Inter-Act Helps Retailers Save on Ads

At least one supermarket retailer said it is saving a couple million dollars from its direct mail and best-food-day newspaper ad programs through a frequent-shopper loyalty card program developed by Inter-Act Systems Inc., Norwalk, CT.

Other chains have found that they can significantly increase customer traffic when they promote Inter-Act kiosks in their direct mail pieces, thus adding significant value to their loyalty marketing programs.

The Great Atlantic & Pacific Tea Co. (A&P) saw redemptions and store visits jump to an average of more than 1,000 per store per day when, as advertised in its circular, the Inter-Act kiosk offered three 2-liter bottles of Coca-Cola for 99 cents.
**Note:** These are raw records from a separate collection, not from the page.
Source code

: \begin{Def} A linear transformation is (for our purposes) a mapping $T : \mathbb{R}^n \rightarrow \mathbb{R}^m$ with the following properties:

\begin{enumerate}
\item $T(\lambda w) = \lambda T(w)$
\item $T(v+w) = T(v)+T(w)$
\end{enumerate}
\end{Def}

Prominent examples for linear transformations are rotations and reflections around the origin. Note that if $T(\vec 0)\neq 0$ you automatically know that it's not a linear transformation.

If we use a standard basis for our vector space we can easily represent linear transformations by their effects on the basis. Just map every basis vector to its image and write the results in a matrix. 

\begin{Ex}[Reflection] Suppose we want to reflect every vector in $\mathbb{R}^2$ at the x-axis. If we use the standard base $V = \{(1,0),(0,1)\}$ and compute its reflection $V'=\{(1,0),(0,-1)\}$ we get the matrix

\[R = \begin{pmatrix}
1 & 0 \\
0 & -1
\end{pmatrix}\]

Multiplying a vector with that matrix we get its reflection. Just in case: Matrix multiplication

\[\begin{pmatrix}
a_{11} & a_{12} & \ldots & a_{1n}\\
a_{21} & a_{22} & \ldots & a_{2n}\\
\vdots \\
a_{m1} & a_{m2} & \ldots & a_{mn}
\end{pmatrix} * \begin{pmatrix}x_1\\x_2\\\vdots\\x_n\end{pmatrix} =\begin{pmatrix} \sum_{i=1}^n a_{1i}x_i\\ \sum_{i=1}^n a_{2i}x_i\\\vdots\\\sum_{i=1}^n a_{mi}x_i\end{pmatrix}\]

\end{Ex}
One store in the A&P chain reported 3,000 redemptions in one day.

Results of this kind can be achieved when supermarket retailers begin to mine their frequent-shopper databases for information that can be turned into customer-specific, loyalty marketing programs.
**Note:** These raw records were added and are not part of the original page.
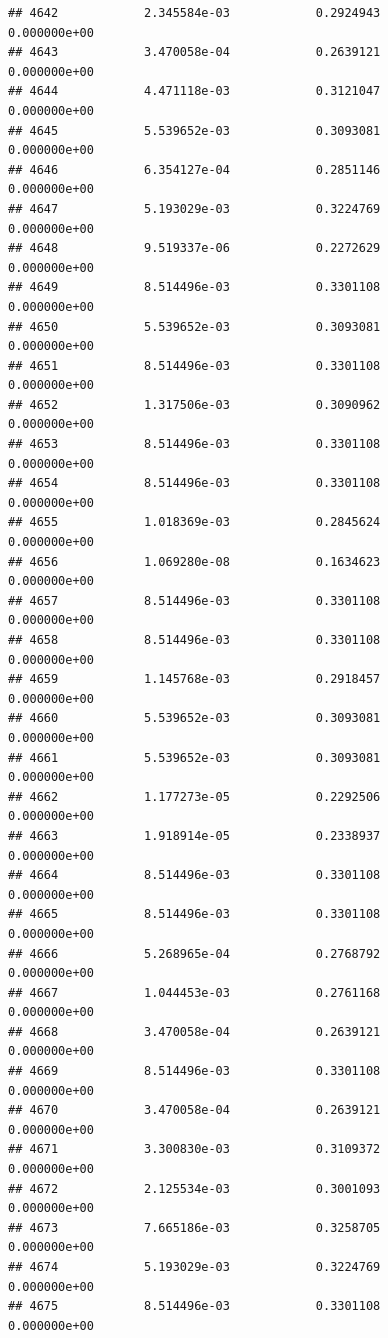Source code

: \documentclass[
]{article}
\begin{document}
\begin{verbatim}
## 4642            2.345584e-03            0.2924943            0.000000e+00
## 4643            3.470058e-04            0.2639121            0.000000e+00
## 4644            4.471118e-03            0.3121047            0.000000e+00
## 4645            5.539652e-03            0.3093081            0.000000e+00
## 4646            6.354127e-04            0.2851146            0.000000e+00
## 4647            5.193029e-03            0.3224769            0.000000e+00
## 4648            9.519337e-06            0.2272629            0.000000e+00
## 4649            8.514496e-03            0.3301108            0.000000e+00
## 4650            5.539652e-03            0.3093081            0.000000e+00
## 4651            8.514496e-03            0.3301108            0.000000e+00
## 4652            1.317506e-03            0.3090962            0.000000e+00
## 4653            8.514496e-03            0.3301108            0.000000e+00
## 4654            8.514496e-03            0.3301108            0.000000e+00
## 4655            1.018369e-03            0.2845624            0.000000e+00
## 4656            1.069280e-08            0.1634623            0.000000e+00
## 4657            8.514496e-03            0.3301108            0.000000e+00
## 4658            8.514496e-03            0.3301108            0.000000e+00
## 4659            1.145768e-03            0.2918457            0.000000e+00
## 4660            5.539652e-03            0.3093081            0.000000e+00
## 4661            5.539652e-03            0.3093081            0.000000e+00
## 4662            1.177273e-05            0.2292506            0.000000e+00
## 4663            1.918914e-05            0.2338937            0.000000e+00
## 4664            8.514496e-03            0.3301108            0.000000e+00
## 4665            8.514496e-03            0.3301108            0.000000e+00
## 4666            5.268965e-04            0.2768792            0.000000e+00
## 4667            1.044453e-03            0.2761168            0.000000e+00
## 4668            3.470058e-04            0.2639121            0.000000e+00
## 4669            8.514496e-03            0.3301108            0.000000e+00
## 4670            3.470058e-04            0.2639121            0.000000e+00
## 4671            3.300830e-03            0.3109372            0.000000e+00
## 4672            2.125534e-03            0.3001093            0.000000e+00
## 4673            7.665186e-03            0.3258705            0.000000e+00
## 4674            5.193029e-03            0.3224769            0.000000e+00
## 4675            8.514496e-03            0.3301108            0.000000e+00

\end{verbatim}
\end{document}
It's in the retailer's best long-term interests that “the retailer begins to recognize the individual consumer's importance to his store,” said Barry Kotek, managing partner of Retail Systems Consulting, Naples, FL. “It's a major change in the way retailers are used to doing business … but it's absolutely essential.”

According to Kim du Toit, director of card marketing for Grand Union, Wayne, NJ, the use of the Inter-Act system in its 237 stores in the Northeast has proved so effective that the chain has cut back on millions of dollars of conventional media advertising — primarily newspaper best-food-day ads and inserts — while continuing to drive sales upward.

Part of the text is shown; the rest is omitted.